Given data –
↓↓↓
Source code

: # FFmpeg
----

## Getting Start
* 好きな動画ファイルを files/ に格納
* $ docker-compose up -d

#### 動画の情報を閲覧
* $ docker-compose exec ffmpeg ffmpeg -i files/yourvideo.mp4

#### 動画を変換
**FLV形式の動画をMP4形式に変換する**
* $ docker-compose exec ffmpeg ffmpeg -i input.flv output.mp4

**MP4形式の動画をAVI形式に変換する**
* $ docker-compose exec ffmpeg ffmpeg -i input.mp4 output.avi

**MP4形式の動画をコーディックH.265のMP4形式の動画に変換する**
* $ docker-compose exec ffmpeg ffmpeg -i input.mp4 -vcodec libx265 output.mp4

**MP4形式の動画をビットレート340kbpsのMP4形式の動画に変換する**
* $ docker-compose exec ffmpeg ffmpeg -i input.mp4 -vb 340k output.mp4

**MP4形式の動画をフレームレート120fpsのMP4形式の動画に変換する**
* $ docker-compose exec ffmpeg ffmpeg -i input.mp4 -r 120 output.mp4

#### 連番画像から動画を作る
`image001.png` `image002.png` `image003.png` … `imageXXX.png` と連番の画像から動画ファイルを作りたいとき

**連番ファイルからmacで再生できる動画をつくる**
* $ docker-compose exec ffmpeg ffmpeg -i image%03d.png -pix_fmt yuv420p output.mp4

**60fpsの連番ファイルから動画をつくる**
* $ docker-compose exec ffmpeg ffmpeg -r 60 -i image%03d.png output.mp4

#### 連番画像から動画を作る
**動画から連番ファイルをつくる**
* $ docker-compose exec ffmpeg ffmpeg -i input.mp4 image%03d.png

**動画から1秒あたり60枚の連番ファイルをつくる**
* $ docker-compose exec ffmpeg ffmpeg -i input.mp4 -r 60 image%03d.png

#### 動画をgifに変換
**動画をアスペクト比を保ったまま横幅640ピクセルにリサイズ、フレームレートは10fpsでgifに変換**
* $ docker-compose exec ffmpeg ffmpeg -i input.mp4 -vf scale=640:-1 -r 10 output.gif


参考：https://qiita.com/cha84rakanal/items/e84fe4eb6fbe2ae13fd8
↑↑↑
Exercise requirements – All that is wanted is the line with "好きな動画ファイルを files/ に格納" and every later line in the entries, reproduced exactly.

Worked solution –
* 好きな動画ファイルを files/ に格納
* $ docker-compose up -d

#### 動画の情報を閲覧
* $ docker-compose exec ffmpeg ffmpeg -i files/yourvideo.mp4

#### 動画を変換
**FLV形式の動画をMP4形式に変換する**
* $ docker-compose exec ffmpeg ffmpeg -i input.flv output.mp4

**MP4形式の動画をAVI形式に変換する**
* $ docker-compose exec ffmpeg ffmpeg -i input.mp4 output.avi

**MP4形式の動画をコーディックH.265のMP4形式の動画に変換する**
* $ docker-compose exec ffmpeg ffmpeg -i input.mp4 -vcodec libx265 output.mp4

**MP4形式の動画をビットレート340kbpsのMP4形式の動画に変換する**
* $ docker-compose exec ffmpeg ffmpeg -i input.mp4 -vb 340k output.mp4

**MP4形式の動画をフレームレート120fpsのMP4形式の動画に変換する**
* $ docker-compose exec ffmpeg ffmpeg -i input.mp4 -r 120 output.mp4

#### 連番画像から動画を作る
`image001.png` `image002.png` `image003.png` … `imageXXX.png` と連番の画像から動画ファイルを作りたいとき

**連番ファイルからmacで再生できる動画をつくる**
* $ docker-compose exec ffmpeg ffmpeg -i image%03d.png -pix_fmt yuv420p output.mp4

**60fpsの連番ファイルから動画をつくる**
* $ docker-compose exec ffmpeg ffmpeg -r 60 -i image%03d.png output.mp4

#### 連番画像から動画を作る
**動画から連番ファイルをつくる**
* $ docker-compose exec ffmpeg ffmpeg -i input.mp4 image%03d.png

**動画から1秒あたり60枚の連番ファイルをつくる**
* $ docker-compose exec ffmpeg ffmpeg -i input.mp4 -r 60 image%03d.png

#### 動画をgifに変換
**動画をアスペクト比を保ったまま横幅640ピクセルにリサイズ、フレームレートは10fpsでgifに変換**
* $ docker-compose exec ffmpeg ffmpeg -i input.mp4 -vf scale=640:-1 -r 10 output.gif


参考：https://qiita.com/cha84rakanal/items/e84fe4eb6fbe2ae13fd8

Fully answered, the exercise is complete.